Saved data entries:
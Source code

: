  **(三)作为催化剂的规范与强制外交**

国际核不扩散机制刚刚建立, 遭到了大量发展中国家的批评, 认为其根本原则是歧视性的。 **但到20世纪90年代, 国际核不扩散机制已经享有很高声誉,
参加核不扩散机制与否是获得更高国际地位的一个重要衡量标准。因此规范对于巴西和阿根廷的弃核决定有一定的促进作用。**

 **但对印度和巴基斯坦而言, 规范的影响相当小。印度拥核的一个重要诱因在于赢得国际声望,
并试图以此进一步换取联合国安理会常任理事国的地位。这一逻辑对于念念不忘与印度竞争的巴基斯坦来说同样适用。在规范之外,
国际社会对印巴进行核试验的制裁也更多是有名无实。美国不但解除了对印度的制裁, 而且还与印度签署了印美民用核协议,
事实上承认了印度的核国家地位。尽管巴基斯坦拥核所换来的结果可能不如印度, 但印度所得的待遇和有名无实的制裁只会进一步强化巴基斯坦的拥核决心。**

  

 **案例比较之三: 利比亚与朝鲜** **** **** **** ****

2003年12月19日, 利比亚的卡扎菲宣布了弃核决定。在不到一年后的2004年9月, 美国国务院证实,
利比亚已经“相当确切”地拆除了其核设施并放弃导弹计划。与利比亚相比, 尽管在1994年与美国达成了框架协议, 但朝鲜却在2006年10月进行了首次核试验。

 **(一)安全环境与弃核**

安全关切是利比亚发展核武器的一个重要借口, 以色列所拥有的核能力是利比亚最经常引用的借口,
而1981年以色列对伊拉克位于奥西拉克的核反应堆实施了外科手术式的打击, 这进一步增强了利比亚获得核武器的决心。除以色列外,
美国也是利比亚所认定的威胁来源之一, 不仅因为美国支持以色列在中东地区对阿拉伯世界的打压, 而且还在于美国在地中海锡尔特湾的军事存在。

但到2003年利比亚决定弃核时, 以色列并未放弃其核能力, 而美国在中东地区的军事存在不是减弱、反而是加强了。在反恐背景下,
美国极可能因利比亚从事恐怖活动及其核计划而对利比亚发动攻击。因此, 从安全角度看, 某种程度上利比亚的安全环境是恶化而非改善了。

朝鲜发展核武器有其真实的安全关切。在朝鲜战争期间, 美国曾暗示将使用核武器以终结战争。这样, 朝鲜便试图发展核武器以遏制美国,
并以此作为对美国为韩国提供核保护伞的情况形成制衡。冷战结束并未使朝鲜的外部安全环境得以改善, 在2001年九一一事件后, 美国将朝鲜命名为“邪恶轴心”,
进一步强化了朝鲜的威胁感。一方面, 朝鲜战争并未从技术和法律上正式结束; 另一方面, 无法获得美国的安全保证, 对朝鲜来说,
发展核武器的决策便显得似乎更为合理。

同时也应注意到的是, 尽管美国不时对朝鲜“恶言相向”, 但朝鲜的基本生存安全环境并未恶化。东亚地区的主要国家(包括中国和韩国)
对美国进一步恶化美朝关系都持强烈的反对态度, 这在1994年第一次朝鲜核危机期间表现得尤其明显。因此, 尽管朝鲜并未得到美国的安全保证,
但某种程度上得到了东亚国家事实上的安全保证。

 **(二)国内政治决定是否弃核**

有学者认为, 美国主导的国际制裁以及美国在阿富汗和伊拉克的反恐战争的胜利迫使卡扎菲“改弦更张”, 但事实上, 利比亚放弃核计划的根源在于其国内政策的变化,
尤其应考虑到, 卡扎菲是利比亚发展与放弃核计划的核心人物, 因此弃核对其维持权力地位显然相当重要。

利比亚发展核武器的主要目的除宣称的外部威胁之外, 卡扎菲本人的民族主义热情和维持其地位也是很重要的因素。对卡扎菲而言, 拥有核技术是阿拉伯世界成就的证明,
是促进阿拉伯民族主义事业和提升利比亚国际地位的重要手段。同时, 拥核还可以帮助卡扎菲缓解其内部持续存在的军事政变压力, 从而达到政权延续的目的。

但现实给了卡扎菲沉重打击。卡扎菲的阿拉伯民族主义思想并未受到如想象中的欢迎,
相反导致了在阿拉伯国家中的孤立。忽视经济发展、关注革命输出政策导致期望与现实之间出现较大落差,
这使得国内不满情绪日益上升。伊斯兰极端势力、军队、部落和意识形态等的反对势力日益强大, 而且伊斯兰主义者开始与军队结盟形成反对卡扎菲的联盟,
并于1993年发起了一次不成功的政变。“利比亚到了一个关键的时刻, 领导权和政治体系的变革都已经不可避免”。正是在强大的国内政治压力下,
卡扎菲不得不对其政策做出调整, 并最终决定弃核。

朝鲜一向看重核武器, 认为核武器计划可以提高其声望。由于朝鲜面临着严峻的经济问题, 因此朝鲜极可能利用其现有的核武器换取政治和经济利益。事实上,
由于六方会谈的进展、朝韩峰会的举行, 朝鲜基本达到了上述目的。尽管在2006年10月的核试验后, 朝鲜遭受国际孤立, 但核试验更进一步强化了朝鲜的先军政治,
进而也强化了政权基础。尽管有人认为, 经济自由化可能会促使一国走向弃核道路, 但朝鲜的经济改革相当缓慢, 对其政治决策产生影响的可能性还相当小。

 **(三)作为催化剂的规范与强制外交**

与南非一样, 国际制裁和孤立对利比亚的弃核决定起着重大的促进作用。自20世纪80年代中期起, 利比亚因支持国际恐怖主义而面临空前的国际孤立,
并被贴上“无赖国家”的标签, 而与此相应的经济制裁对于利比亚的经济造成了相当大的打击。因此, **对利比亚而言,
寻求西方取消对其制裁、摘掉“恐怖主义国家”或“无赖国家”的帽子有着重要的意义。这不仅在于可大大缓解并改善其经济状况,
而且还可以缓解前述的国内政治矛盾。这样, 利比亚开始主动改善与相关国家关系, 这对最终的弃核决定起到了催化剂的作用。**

WHAT IS BEING ASKED: From the line that contains "经济自由化可能会促使一国走向弃核道路, 但朝鲜的经济改革相当缓慢, 对其政治决策产生影响的可能性还相当小。" down to the last line above, print each line exactly as it appears.

ANSWER SPACE:
进而也强化了政权基础。尽管有人认为, 经济自由化可能会促使一国走向弃核道路, 但朝鲜的经济改革相当缓慢, 对其政治决策产生影响的可能性还相当小。

 **(三)作为催化剂的规范与强制外交**

与南非一样, 国际制裁和孤立对利比亚的弃核决定起着重大的促进作用。自20世纪80年代中期起, 利比亚因支持国际恐怖主义而面临空前的国际孤立,
并被贴上“无赖国家”的标签, 而与此相应的经济制裁对于利比亚的经济造成了相当大的打击。因此, **对利比亚而言,
寻求西方取消对其制裁、摘掉“恐怖主义国家”或“无赖国家”的帽子有着重要的意义。这不仅在于可大大缓解并改善其经济状况,
而且还可以缓解前述的国内政治矛盾。这样, 利比亚开始主动改善与相关国家关系, 这对最终的弃核决定起到了催化剂的作用。**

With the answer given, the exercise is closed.